■ AVAILABLE RECORDS:
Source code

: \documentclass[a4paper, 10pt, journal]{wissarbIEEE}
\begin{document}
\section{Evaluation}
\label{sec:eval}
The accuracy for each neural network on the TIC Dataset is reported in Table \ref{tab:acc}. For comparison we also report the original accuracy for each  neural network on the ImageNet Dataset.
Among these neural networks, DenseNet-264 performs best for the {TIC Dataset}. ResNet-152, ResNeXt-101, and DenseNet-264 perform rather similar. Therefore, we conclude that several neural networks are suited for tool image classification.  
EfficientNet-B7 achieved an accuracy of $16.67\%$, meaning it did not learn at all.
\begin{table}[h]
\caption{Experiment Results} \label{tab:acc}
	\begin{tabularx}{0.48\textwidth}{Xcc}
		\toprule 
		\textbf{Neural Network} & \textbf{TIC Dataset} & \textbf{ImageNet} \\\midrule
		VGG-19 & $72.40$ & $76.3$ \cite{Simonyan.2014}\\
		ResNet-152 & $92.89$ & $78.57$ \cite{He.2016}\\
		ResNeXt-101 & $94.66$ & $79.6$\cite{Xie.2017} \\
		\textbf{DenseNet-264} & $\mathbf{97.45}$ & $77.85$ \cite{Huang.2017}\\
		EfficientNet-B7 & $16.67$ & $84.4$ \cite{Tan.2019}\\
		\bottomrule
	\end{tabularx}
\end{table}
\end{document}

■ WHAT THE TASK ASKS: The entries above must be written out again exactly as they are.

■ ANSWER SECTION:
Source code

: \documentclass[a4paper, 10pt, journal]{wissarbIEEE}
\begin{document}
\section{Evaluation}
\label{sec:eval}
The accuracy for each neural network on the TIC Dataset is reported in Table \ref{tab:acc}. For comparison we also report the original accuracy for each  neural network on the ImageNet Dataset.
Among these neural networks, DenseNet-264 performs best for the {TIC Dataset}. ResNet-152, ResNeXt-101, and DenseNet-264 perform rather similar. Therefore, we conclude that several neural networks are suited for tool image classification.  
EfficientNet-B7 achieved an accuracy of $16.67\%$, meaning it did not learn at all.
\begin{table}[h]
\caption{Experiment Results} \label{tab:acc}
	\begin{tabularx}{0.48\textwidth}{Xcc}
		\toprule 
		\textbf{Neural Network} & \textbf{TIC Dataset} & \textbf{ImageNet} \\\midrule
		VGG-19 & $72.40$ & $76.3$ \cite{Simonyan.2014}\\
		ResNet-152 & $92.89$ & $78.57$ \cite{He.2016}\\
		ResNeXt-101 & $94.66$ & $79.6$\cite{Xie.2017} \\
		\textbf{DenseNet-264} & $\mathbf{97.45}$ & $77.85$ \cite{Huang.2017}\\
		EfficientNet-B7 & $16.67$ & $84.4$ \cite{Tan.2019}\\
		\bottomrule
	\end{tabularx}
\end{table}
\end{document}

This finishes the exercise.